Жена старика более деятельна – здесь, там, повсюду вокруг нее свисают разноцветные нити пряжи, отчего она выглядит увешанной целыми гирляндами их. Старуха, чьи глаза воспалены и красны, давно забросила всякую мысль о вязании и теперь коротает время в попытках распутать завязавшиеся в пряже узлы. Было время, совсем уж давнее, когда она понимала, что делает, были и времена еще более далекие, когда всякий узнавал ее по стрепету спиц. Тот составлял часть, пусть и крошечную, Подречья.
Теперь уж не то. Теперь она вся ушла в распутывание пряжи. Время от времени старуха поднимает глаза и встречается взглядом с мужем, и они обмениваются улыбками, трогательно нежными. Маленький ротик ее копошится, словно она хочет что-то сказать, но это лишь шевеление морщинистых губ, к словам оно отношения не имеет. У старика же ничего нельзя разглядеть за длинной волосяной вуалью бороды; где там у него рот, непонятно… вся его любовь изливается лишь через глаза. В занятии жены он не участвует, зная, что оно – единственная ее радость, и что узлы и перевивы нитей наверняка ее переживут.
Впрочем на этот раз старушка, услышав гиканье, поднимает голову от работы.
– Иона, милый, – произносит она, – ты здесь?
– Конечно здесь, любовь моя. Что такое? – откликается старик.
– Мысли мои убрели в прошлое… в те времена… почти еще до того, как я… почти как если бы… чем же я тогда занималась? Не могу припомнить… никак не могу…
– Конечно, белочка моя; все было так давно.
– Но одно я помню, Иона, милый, хотя были ль мы вместе… ох, конечно же были. Мы ведь убежали, правда, упорхнули, как два перышка, от наших врагов. Какие мы были красивые, Иона, я и ты, скакавший рядом со мною по лесу… ты слушаешь, дорогой?
– Конечно, конечно…
– Ты был моим принцем.
– Да, белочка моя, так и было.
– Я устала, Иона… так устала.
– А ты откинься назад, дорогая.
Он попытался выпрямиться, чтобы коснуться ее, но не смог, поскольку первое же движение отозвалось в нем приступом боли.

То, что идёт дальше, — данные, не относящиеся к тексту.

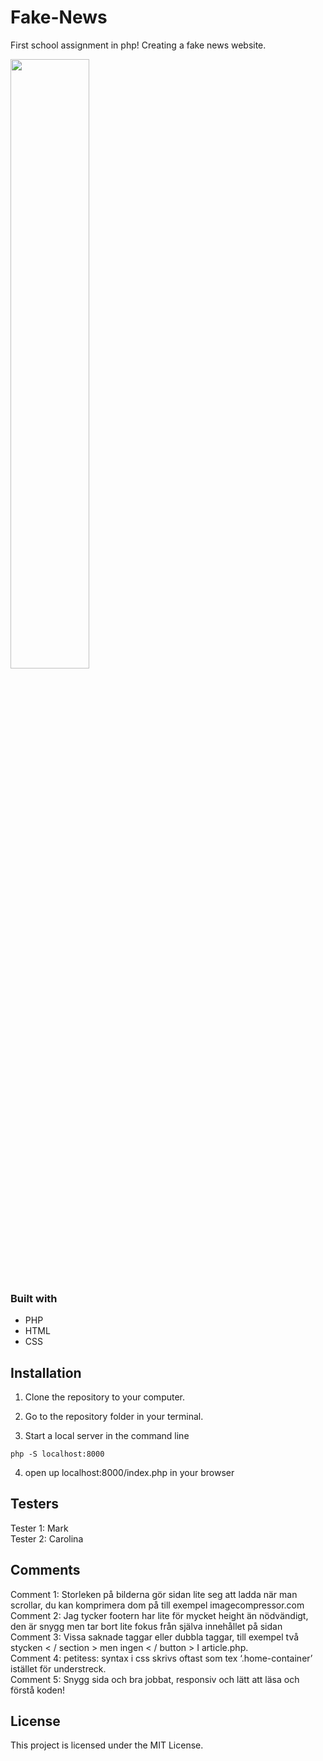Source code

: # Fake-News
First school assignment in php! Creating a fake news website. 

<img src="https://media.giphy.com/media/JUXS6l5rcBWWszBPw7/giphy.gif" width="50%">

### Built with
- PHP
- HTML
- CSS

## Installation 

1. Clone the repository to your computer.

2. Go to the repository folder in your terminal. 

3. Start a local server in the command line 

```
php -S localhost:8000
```

4. open up localhost:8000/index.php in your browser


## Testers

Tester 1: Mark
<br>
Tester 2: Carolina

## Comments 

Comment 1: Storleken på bilderna gör sidan lite seg att ladda när man scrollar, du kan komprimera dom på till exempel imagecompressor.com
<br>
Comment 2: Jag tycker footern har lite för mycket height än nödvändigt, den är snygg men tar bort lite fokus från själva innehållet på sidan
<br>
Comment 3: Vissa saknade taggar eller dubbla taggar, till exempel två stycken 
< / section > men ingen < / button > I article.php. 
<br>
Comment 4: petitess: syntax i css skrivs oftast som tex ‘.home-container’ istället för understreck.
<br>
Comment 5: Snygg sida och bra jobbat, responsiv och lätt att läsa och förstå koden!



## License
This project is licensed under the MIT License.

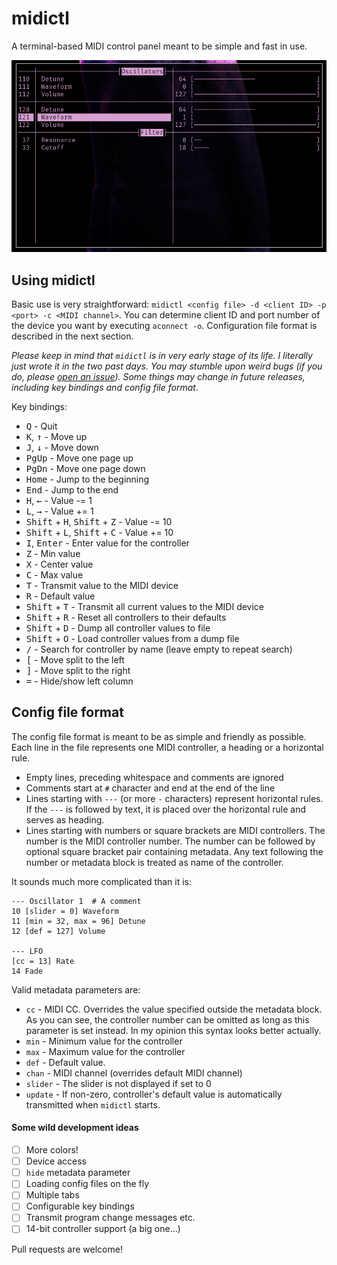 # midictl

A terminal-based MIDI control panel meant to be simple and fast in use.

<img src=ss/ss.png margin=auto></img>

## Using midictl
Basic use is very straightforward: `midictl <config file> -d <client ID> -p <port> -c <MIDI channel>`.
You can determine client ID and port number of the device you want by executing `aconnect -o`.
Configuration file format is described in the next section.

_Please keep in mind that `midictl` is in very early stage of its life. I literally just wrote it in the two past days. You may stumble upon weird bugs (if you do, please [open an issue](https://github.com/Jacajack/midictl/issues/new)). Some things may change in future releases, including key bindings and config file format._

Key bindings:
 - <kbd>Q</kbd> - Quit
 - <kbd>K</kbd>, <kbd>&#8593;</kbd> - Move up
 - <kbd>J</kbd>, <kbd>&#8595;</kbd> - Move down
 - <kbd>PgUp</kbd> - Move one page up
 - <kbd>PgDn</kbd> - Move one page down
 - <kbd>Home</kbd> - Jump to the beginning
 - <kbd>End</kbd> - Jump to the end
 - <kbd>H</kbd>, <kbd>&#8592;</kbd> - Value -= 1 
 - <kbd>L</kbd>, <kbd>&#8594;</kbd> - Value += 1
 - <kbd>Shift</kbd> + <kbd>H</kbd>, <kbd>Shift</kbd> + <kbd>Z</kbd> - Value -= 10 
 - <kbd>Shift</kbd> + <kbd>L</kbd>, <kbd>Shift</kbd> + <kbd>C</kbd> - Value += 10 
 - <kbd>I</kbd>, <kbd>Enter</kbd> - Enter value for the controller
 - <kbd>Z</kbd> - Min value
 - <kbd>X</kbd> - Center value
 - <kbd>C</kbd> - Max value
 - <kbd>T</kbd> - Transmit value to the MIDI device
 - <kbd>R</kbd> - Default value
 - <kbd>Shift</kbd> + <kbd>T</kbd> - Transmit all current values to the MIDI device
 - <kbd>Shift</kbd> + <kbd>R</kbd> - Reset all controllers to their defaults
 - <kbd>Shift</kbd> + <kbd>D</kbd> - Dump all controller values to file
 - <kbd>Shift</kbd> + <kbd>O</kbd> - Load controller values from a dump file
 - <kbd>/</kbd> - Search for controller by name (leave empty to repeat search)
 - <kbd>[</kbd> - Move split to the left
 - <kbd>]</kbd> - Move split to the right
 - <kbd>=</kbd> - Hide/show left column

## Config file format
The config file format is meant to be as simple and friendly as possible. Each line in the file represents one MIDI controller, a heading or a horizontal rule.
 - Empty lines, preceding whitespace and comments are ignored
 - Comments start at `#` character and end at the end of the line
 - Lines starting with `---` (or more `-` characters) represent horizontal rules. If the `---` is followed by text, it is placed over the horizontal rule and serves as heading.
 - Lines starting with numbers or square brackets are MIDI controllers. The number is the MIDI controller number. The number can be followed by optional square bracket pair containing metadata. Any text following the number or metadata block is treated as name of the controller.

It sounds much more complicated than it is:
```
--- Oscillator 1  # A comment
10 [slider = 0] Waveform
11 [min = 32, max = 96] Detune
12 [def = 127] Volume

--- LFO
[cc = 13] Rate
14 Fade
```

Valid metadata parameters are:
 - `cc` - MIDI CC. Overrides the value specified outside the metadata block. As you can see, the controller number can be omitted as long as this parameter is set instead. In my opinion this syntax looks better actually.
 - `min` - Minimum value for the controller
 - `max` - Maximum value for the controller
 - `def` - Default value. 
 - `chan` - MIDI channel (overrides default MIDI channel)
 - `slider` - The slider is not displayed if set to 0
 - `update` - If non-zero, controller's default value is automatically transmitted when `midictl` starts.

#### Some wild development ideas
 - [ ] More colors!
 - [ ] Device access
 - [ ] `hide` metadata parameter
 - [ ] Loading config files on the fly
 - [ ] Multiple tabs
 - [ ] Configurable key bindings
 - [ ] Transmit program change messages etc.
 - [ ] 14-bit controller support (a big one...)

Pull requests are welcome!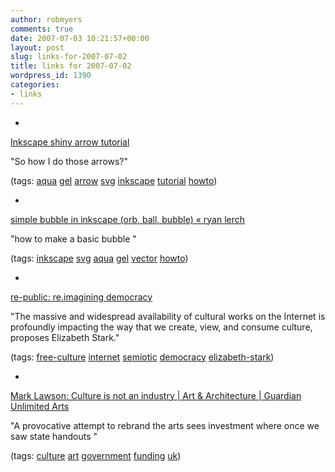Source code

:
 ```yaml
---
author: robmyers
comments: true
date: 2007-07-03 10:21:57+00:00
layout: post
slug: links-for-2007-07-02
title: links for 2007-07-02
wordpress_id: 1390
categories:
- links
---
```


  

  *   


[Inkscape shiny arrow tutorial](http://nicubunu.blogspot.com/2007/07/inkscape-shiny-button-redundant.html)

  


"So how I do those arrows?"

  


(tags: [aqua](http://del.icio.us/robmyers/aqua) [gel](http://del.icio.us/robmyers/gel) [arrow](http://del.icio.us/robmyers/arrow) [svg](http://del.icio.us/robmyers/svg) [inkscape](http://del.icio.us/robmyers/inkscape) [tutorial](http://del.icio.us/robmyers/tutorial) [howto](http://del.icio.us/robmyers/howto))

  

  

  *   


[simple bubble in inkscape (orb, ball, bubble) « ryan lerch](http://ryanler.wordpress.com/2007/02/16/simple-bubble-in-inkscape-orb-ball-bubble/)

  


"how to make a basic bubble "

  


(tags: [inkscape](http://del.icio.us/robmyers/inkscape) [svg](http://del.icio.us/robmyers/svg) [aqua](http://del.icio.us/robmyers/aqua) [gel](http://del.icio.us/robmyers/gel) [vector](http://del.icio.us/robmyers/vector) [howto](http://del.icio.us/robmyers/howto))

  

  

  *   


[re-public: re.imagining democracy](http://www.re-public.gr/en/?p=102)

  


"The massive and widespread availability of cultural works on the Internet is profoundly impacting the way that we create, view, and consume culture, proposes Elizabeth Stark."

  


(tags: [free-culture](http://del.icio.us/robmyers/free-culture) [internet](http://del.icio.us/robmyers/internet) [semiotic](http://del.icio.us/robmyers/semiotic) [democracy](http://del.icio.us/robmyers/democracy) [elizabeth-stark](http://del.icio.us/robmyers/elizabeth-stark))

  

  

  *   


[Mark Lawson: Culture is not an industry | Art & Architecture | Guardian Unlimited Arts](http://arts.guardian.co.uk/art/visualart/story/0,,2114769,00.html)

  


"A provocative attempt to rebrand the arts sees investment where once we saw state handouts  "

  


(tags: [culture](http://del.icio.us/robmyers/culture) [art](http://del.icio.us/robmyers/art) [government](http://del.icio.us/robmyers/government) [funding](http://del.icio.us/robmyers/funding) [uk](http://del.icio.us/robmyers/uk))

Один из четверых, играющих на мраморном столе в карты, оборачивается на негромкий стон, но так и не сумев понять, откуда тот взялся, снова возвращается к изучению своих карт. Другим, кто услышал стон, оказывается практически голый младенец, ползущий к дряхлой чете, волоча за собой левую ногу, как если бы та была мертвым, никчемным придатком.